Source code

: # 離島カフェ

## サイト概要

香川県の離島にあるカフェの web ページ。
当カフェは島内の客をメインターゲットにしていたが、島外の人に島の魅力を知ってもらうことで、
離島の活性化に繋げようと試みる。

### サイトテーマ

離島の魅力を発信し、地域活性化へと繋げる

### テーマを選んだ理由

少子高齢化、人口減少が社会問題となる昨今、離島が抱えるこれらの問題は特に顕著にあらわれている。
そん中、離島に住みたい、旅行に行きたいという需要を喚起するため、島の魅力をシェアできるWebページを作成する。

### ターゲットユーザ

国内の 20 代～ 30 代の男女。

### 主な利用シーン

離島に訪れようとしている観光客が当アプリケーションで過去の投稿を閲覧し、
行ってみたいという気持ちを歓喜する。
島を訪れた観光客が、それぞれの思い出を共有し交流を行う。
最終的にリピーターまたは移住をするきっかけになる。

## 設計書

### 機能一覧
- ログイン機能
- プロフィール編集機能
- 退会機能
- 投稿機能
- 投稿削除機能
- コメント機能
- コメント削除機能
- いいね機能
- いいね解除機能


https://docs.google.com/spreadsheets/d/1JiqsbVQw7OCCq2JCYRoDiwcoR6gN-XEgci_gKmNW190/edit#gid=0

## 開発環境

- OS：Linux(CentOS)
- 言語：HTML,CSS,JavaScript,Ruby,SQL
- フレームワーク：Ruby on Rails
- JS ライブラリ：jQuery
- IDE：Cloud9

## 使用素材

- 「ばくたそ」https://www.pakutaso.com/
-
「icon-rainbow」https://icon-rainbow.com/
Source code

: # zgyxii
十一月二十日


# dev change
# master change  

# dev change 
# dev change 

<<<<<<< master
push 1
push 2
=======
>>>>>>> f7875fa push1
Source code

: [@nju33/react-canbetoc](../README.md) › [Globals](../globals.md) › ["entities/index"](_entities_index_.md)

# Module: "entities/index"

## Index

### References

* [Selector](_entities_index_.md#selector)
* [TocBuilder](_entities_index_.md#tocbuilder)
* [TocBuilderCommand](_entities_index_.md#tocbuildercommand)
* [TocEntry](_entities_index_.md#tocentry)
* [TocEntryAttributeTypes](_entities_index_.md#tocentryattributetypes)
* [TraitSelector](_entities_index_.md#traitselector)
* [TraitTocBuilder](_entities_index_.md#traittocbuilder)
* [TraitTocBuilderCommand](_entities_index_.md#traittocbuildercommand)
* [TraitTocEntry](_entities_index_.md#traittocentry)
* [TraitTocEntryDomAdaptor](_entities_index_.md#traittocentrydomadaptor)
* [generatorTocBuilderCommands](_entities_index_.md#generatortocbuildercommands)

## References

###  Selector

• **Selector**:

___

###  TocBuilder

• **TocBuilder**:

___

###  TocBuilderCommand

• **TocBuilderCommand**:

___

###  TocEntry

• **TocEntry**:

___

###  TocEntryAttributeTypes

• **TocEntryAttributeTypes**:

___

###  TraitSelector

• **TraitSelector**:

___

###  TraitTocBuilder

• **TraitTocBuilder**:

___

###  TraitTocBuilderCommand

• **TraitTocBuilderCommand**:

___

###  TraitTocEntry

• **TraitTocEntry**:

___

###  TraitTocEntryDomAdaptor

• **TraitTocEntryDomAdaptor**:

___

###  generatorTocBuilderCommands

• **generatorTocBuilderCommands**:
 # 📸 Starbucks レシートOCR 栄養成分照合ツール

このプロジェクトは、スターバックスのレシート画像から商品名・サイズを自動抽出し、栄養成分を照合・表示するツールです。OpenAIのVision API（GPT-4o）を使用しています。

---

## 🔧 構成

__________

PROBLEM TO SOLVE:
Give the entries again exactly as they stand.

SOLUTION FOR THIS PROBLEM:
Source code

: # 離島カフェ

## サイト概要

香川県の離島にあるカフェの web ページ。
当カフェは島内の客をメインターゲットにしていたが、島外の人に島の魅力を知ってもらうことで、
離島の活性化に繋げようと試みる。

### サイトテーマ

離島の魅力を発信し、地域活性化へと繋げる

### テーマを選んだ理由

少子高齢化、人口減少が社会問題となる昨今、離島が抱えるこれらの問題は特に顕著にあらわれている。
そん中、離島に住みたい、旅行に行きたいという需要を喚起するため、島の魅力をシェアできるWebページを作成する。

### ターゲットユーザ

国内の 20 代～ 30 代の男女。

### 主な利用シーン

離島に訪れようとしている観光客が当アプリケーションで過去の投稿を閲覧し、
行ってみたいという気持ちを歓喜する。
島を訪れた観光客が、それぞれの思い出を共有し交流を行う。
最終的にリピーターまたは移住をするきっかけになる。

## 設計書

### 機能一覧
- ログイン機能
- プロフィール編集機能
- 退会機能
- 投稿機能
- 投稿削除機能
- コメント機能
- コメント削除機能
- いいね機能
- いいね解除機能


https://docs.google.com/spreadsheets/d/1JiqsbVQw7OCCq2JCYRoDiwcoR6gN-XEgci_gKmNW190/edit#gid=0

## 開発環境

- OS：Linux(CentOS)
- 言語：HTML,CSS,JavaScript,Ruby,SQL
- フレームワーク：Ruby on Rails
- JS ライブラリ：jQuery
- IDE：Cloud9

## 使用素材

- 「ばくたそ」https://www.pakutaso.com/
-
「icon-rainbow」https://icon-rainbow.com/
Source code

: # zgyxii
十一月二十日


# dev change
# master change  

# dev change 
# dev change 

<<<<<<< master
push 1
push 2
=======
>>>>>>> f7875fa push1
Source code

: [@nju33/react-canbetoc](../README.md) › [Globals](../globals.md) › ["entities/index"](_entities_index_.md)

# Module: "entities/index"

## Index

### References

* [Selector](_entities_index_.md#selector)
* [TocBuilder](_entities_index_.md#tocbuilder)
* [TocBuilderCommand](_entities_index_.md#tocbuildercommand)
* [TocEntry](_entities_index_.md#tocentry)
* [TocEntryAttributeTypes](_entities_index_.md#tocentryattributetypes)
* [TraitSelector](_entities_index_.md#traitselector)
* [TraitTocBuilder](_entities_index_.md#traittocbuilder)
* [TraitTocBuilderCommand](_entities_index_.md#traittocbuildercommand)
* [TraitTocEntry](_entities_index_.md#traittocentry)
* [TraitTocEntryDomAdaptor](_entities_index_.md#traittocentrydomadaptor)
* [generatorTocBuilderCommands](_entities_index_.md#generatortocbuildercommands)

## References

###  Selector

• **Selector**:

___

###  TocBuilder

• **TocBuilder**:

___

###  TocBuilderCommand

• **TocBuilderCommand**:

___

###  TocEntry

• **TocEntry**:

___

###  TocEntryAttributeTypes

• **TocEntryAttributeTypes**:

___

###  TraitSelector

• **TraitSelector**:

___

###  TraitTocBuilder

• **TraitTocBuilder**:

___

###  TraitTocBuilderCommand

• **TraitTocBuilderCommand**:

___

###  TraitTocEntry

• **TraitTocEntry**:

___

###  TraitTocEntryDomAdaptor

• **TraitTocEntryDomAdaptor**:

___

###  generatorTocBuilderCommands

• **generatorTocBuilderCommands**:
 # 📸 Starbucks レシートOCR 栄養成分照合ツール

このプロジェクトは、スターバックスのレシート画像から商品名・サイズを自動抽出し、栄養成分を照合・表示するツールです。OpenAIのVision API（GPT-4o）を使用しています。

---

## 🔧 構成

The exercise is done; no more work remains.